(Data records)

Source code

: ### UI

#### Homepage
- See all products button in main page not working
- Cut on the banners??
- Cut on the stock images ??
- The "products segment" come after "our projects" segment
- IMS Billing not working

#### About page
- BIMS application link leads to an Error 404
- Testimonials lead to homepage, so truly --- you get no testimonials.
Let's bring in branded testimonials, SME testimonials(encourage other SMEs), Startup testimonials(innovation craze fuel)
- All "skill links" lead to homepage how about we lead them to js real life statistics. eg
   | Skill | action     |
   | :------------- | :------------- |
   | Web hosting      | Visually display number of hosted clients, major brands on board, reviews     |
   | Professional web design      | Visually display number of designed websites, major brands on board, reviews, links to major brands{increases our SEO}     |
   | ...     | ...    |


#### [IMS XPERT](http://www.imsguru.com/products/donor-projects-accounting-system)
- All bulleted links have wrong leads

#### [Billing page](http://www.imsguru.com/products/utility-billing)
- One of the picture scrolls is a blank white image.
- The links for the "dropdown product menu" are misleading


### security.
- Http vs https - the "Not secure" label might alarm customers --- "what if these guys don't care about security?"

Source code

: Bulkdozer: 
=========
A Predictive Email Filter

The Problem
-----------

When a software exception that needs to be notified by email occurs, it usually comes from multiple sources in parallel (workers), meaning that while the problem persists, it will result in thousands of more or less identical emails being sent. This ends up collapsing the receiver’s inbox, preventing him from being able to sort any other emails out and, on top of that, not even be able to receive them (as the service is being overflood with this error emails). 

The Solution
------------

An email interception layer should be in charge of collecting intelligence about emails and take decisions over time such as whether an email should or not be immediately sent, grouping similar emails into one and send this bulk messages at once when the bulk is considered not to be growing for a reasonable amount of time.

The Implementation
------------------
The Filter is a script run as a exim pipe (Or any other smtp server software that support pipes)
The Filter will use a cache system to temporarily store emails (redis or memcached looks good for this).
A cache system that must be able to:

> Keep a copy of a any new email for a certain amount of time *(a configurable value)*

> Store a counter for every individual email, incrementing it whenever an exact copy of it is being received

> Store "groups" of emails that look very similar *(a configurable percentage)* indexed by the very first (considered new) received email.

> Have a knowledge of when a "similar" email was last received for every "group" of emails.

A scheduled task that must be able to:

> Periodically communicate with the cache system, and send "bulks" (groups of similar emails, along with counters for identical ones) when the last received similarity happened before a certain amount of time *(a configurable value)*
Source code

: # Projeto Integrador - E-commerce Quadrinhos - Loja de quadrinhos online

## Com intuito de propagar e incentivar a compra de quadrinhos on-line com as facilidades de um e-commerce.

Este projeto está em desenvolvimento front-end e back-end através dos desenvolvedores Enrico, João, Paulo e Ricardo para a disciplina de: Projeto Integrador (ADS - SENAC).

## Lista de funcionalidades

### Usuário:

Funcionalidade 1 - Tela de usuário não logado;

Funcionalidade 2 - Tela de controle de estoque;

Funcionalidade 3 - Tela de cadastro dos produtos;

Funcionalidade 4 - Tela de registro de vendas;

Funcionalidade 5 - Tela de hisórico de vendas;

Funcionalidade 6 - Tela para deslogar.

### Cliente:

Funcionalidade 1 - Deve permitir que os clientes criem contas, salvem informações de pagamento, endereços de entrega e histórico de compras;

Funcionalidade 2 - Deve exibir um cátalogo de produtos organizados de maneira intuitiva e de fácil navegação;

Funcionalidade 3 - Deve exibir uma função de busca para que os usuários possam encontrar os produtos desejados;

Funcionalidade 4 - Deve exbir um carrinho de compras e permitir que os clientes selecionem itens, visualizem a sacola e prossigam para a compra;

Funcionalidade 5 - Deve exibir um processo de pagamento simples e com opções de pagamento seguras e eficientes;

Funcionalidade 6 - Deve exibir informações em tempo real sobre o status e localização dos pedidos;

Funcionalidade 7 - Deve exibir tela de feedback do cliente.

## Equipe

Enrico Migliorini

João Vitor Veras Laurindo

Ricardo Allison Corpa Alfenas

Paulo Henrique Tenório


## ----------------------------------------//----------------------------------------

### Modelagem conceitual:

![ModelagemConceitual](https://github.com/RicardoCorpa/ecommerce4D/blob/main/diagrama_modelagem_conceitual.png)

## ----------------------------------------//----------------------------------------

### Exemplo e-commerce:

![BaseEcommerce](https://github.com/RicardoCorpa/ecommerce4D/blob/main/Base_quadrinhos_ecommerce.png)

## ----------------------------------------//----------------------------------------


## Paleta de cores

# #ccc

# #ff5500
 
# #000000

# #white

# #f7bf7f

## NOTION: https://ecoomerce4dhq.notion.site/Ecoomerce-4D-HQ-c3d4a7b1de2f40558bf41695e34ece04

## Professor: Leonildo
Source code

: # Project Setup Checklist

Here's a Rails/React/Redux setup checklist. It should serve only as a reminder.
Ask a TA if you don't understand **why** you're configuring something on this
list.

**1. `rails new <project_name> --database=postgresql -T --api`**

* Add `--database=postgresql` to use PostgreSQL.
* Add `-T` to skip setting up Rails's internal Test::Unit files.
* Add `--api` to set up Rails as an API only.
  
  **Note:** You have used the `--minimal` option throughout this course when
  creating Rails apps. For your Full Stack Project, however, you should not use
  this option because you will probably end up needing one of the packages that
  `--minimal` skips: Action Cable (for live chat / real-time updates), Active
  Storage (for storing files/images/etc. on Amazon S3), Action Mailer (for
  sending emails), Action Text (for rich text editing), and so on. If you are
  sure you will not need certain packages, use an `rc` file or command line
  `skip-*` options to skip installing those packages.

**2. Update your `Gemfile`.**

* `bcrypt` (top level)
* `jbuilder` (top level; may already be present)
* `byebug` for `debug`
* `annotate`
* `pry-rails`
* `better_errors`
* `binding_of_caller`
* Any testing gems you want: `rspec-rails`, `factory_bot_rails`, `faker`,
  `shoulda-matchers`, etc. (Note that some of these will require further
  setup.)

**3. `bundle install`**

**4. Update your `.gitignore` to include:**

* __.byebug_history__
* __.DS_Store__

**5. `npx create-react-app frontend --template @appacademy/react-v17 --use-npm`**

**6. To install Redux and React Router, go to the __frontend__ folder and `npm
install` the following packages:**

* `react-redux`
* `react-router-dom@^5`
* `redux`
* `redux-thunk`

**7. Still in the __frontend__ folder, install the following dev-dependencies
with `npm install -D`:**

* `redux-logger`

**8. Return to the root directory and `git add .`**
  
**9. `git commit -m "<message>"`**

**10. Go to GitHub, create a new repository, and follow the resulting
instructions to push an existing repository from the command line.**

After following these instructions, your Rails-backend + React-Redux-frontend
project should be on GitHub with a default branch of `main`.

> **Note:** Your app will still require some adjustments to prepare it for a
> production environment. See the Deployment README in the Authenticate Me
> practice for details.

(End Data records)

The expected answer is the complete material, restated exactly.

Your response:
Source code

: ### UI

#### Homepage
- See all products button in main page not working
- Cut on the banners??
- Cut on the stock images ??
- The "products segment" come after "our projects" segment
- IMS Billing not working

#### About page
- BIMS application link leads to an Error 404
- Testimonials lead to homepage, so truly --- you get no testimonials.
Let's bring in branded testimonials, SME testimonials(encourage other SMEs), Startup testimonials(innovation craze fuel)
- All "skill links" lead to homepage how about we lead them to js real life statistics. eg
   | Skill | action     |
   | :------------- | :------------- |
   | Web hosting      | Visually display number of hosted clients, major brands on board, reviews     |
   | Professional web design      | Visually display number of designed websites, major brands on board, reviews, links to major brands{increases our SEO}     |
   | ...     | ...    |


#### [IMS XPERT](http://www.imsguru.com/products/donor-projects-accounting-system)
- All bulleted links have wrong leads

#### [Billing page](http://www.imsguru.com/products/utility-billing)
- One of the picture scrolls is a blank white image.
- The links for the "dropdown product menu" are misleading


### security.
- Http vs https - the "Not secure" label might alarm customers --- "what if these guys don't care about security?"

Source code

: Bulkdozer: 
=========
A Predictive Email Filter

The Problem
-----------

When a software exception that needs to be notified by email occurs, it usually comes from multiple sources in parallel (workers), meaning that while the problem persists, it will result in thousands of more or less identical emails being sent. This ends up collapsing the receiver’s inbox, preventing him from being able to sort any other emails out and, on top of that, not even be able to receive them (as the service is being overflood with this error emails). 

The Solution
------------

An email interception layer should be in charge of collecting intelligence about emails and take decisions over time such as whether an email should or not be immediately sent, grouping similar emails into one and send this bulk messages at once when the bulk is considered not to be growing for a reasonable amount of time.

The Implementation
------------------
The Filter is a script run as a exim pipe (Or any other smtp server software that support pipes)
The Filter will use a cache system to temporarily store emails (redis or memcached looks good for this).
A cache system that must be able to:

> Keep a copy of a any new email for a certain amount of time *(a configurable value)*

> Store a counter for every individual email, incrementing it whenever an exact copy of it is being received

> Store "groups" of emails that look very similar *(a configurable percentage)* indexed by the very first (considered new) received email.

> Have a knowledge of when a "similar" email was last received for every "group" of emails.

A scheduled task that must be able to:

> Periodically communicate with the cache system, and send "bulks" (groups of similar emails, along with counters for identical ones) when the last received similarity happened before a certain amount of time *(a configurable value)*
Source code

: # Projeto Integrador - E-commerce Quadrinhos - Loja de quadrinhos online

## Com intuito de propagar e incentivar a compra de quadrinhos on-line com as facilidades de um e-commerce.

Este projeto está em desenvolvimento front-end e back-end através dos desenvolvedores Enrico, João, Paulo e Ricardo para a disciplina de: Projeto Integrador (ADS - SENAC).

## Lista de funcionalidades

### Usuário:

Funcionalidade 1 - Tela de usuário não logado;

Funcionalidade 2 - Tela de controle de estoque;

Funcionalidade 3 - Tela de cadastro dos produtos;

Funcionalidade 4 - Tela de registro de vendas;

Funcionalidade 5 - Tela de hisórico de vendas;

Funcionalidade 6 - Tela para deslogar.

### Cliente:

Funcionalidade 1 - Deve permitir que os clientes criem contas, salvem informações de pagamento, endereços de entrega e histórico de compras;

Funcionalidade 2 - Deve exibir um cátalogo de produtos organizados de maneira intuitiva e de fácil navegação;

Funcionalidade 3 - Deve exibir uma função de busca para que os usuários possam encontrar os produtos desejados;

Funcionalidade 4 - Deve exbir um carrinho de compras e permitir que os clientes selecionem itens, visualizem a sacola e prossigam para a compra;

Funcionalidade 5 - Deve exibir um processo de pagamento simples e com opções de pagamento seguras e eficientes;

Funcionalidade 6 - Deve exibir informações em tempo real sobre o status e localização dos pedidos;

Funcionalidade 7 - Deve exibir tela de feedback do cliente.

## Equipe

Enrico Migliorini

João Vitor Veras Laurindo

Ricardo Allison Corpa Alfenas

Paulo Henrique Tenório


## ----------------------------------------//----------------------------------------

### Modelagem conceitual:

![ModelagemConceitual](https://github.com/RicardoCorpa/ecommerce4D/blob/main/diagrama_modelagem_conceitual.png)

## ----------------------------------------//----------------------------------------

### Exemplo e-commerce:

![BaseEcommerce](https://github.com/RicardoCorpa/ecommerce4D/blob/main/Base_quadrinhos_ecommerce.png)

## ----------------------------------------//----------------------------------------


## Paleta de cores

# #ccc

# #ff5500
 
# #000000

# #white

# #f7bf7f

## NOTION: https://ecoomerce4dhq.notion.site/Ecoomerce-4D-HQ-c3d4a7b1de2f40558bf41695e34ece04

## Professor: Leonildo
Source code

: # Project Setup Checklist

Here's a Rails/React/Redux setup checklist. It should serve only as a reminder.
Ask a TA if you don't understand **why** you're configuring something on this
list.

**1. `rails new <project_name> --database=postgresql -T --api`**

* Add `--database=postgresql` to use PostgreSQL.
* Add `-T` to skip setting up Rails's internal Test::Unit files.
* Add `--api` to set up Rails as an API only.
  
  **Note:** You have used the `--minimal` option throughout this course when
  creating Rails apps. For your Full Stack Project, however, you should not use
  this option because you will probably end up needing one of the packages that
  `--minimal` skips: Action Cable (for live chat / real-time updates), Active
  Storage (for storing files/images/etc. on Amazon S3), Action Mailer (for
  sending emails), Action Text (for rich text editing), and so on. If you are
  sure you will not need certain packages, use an `rc` file or command line
  `skip-*` options to skip installing those packages.

**2. Update your `Gemfile`.**

* `bcrypt` (top level)
* `jbuilder` (top level; may already be present)
* `byebug` for `debug`
* `annotate`
* `pry-rails`
* `better_errors`
* `binding_of_caller`
* Any testing gems you want: `rspec-rails`, `factory_bot_rails`, `faker`,
  `shoulda-matchers`, etc. (Note that some of these will require further
  setup.)

**3. `bundle install`**

**4. Update your `.gitignore` to include:**

* __.byebug_history__
* __.DS_Store__

**5. `npx create-react-app frontend --template @appacademy/react-v17 --use-npm`**

**6. To install Redux and React Router, go to the __frontend__ folder and `npm
install` the following packages:**

* `react-redux`
* `react-router-dom@^5`
* `redux`
* `redux-thunk`

**7. Still in the __frontend__ folder, install the following dev-dependencies
with `npm install -D`:**

* `redux-logger`

**8. Return to the root directory and `git add .`**
  
**9. `git commit -m "<message>"`**

**10. Go to GitHub, create a new repository, and follow the resulting
instructions to push an existing repository from the command line.**

After following these instructions, your Rails-backend + React-Redux-frontend
project should be on GitHub with a default branch of `main`.

> **Note:** Your app will still require some adjustments to prepare it for a
> production environment. See the Deployment README in the Authenticate Me
> practice for details.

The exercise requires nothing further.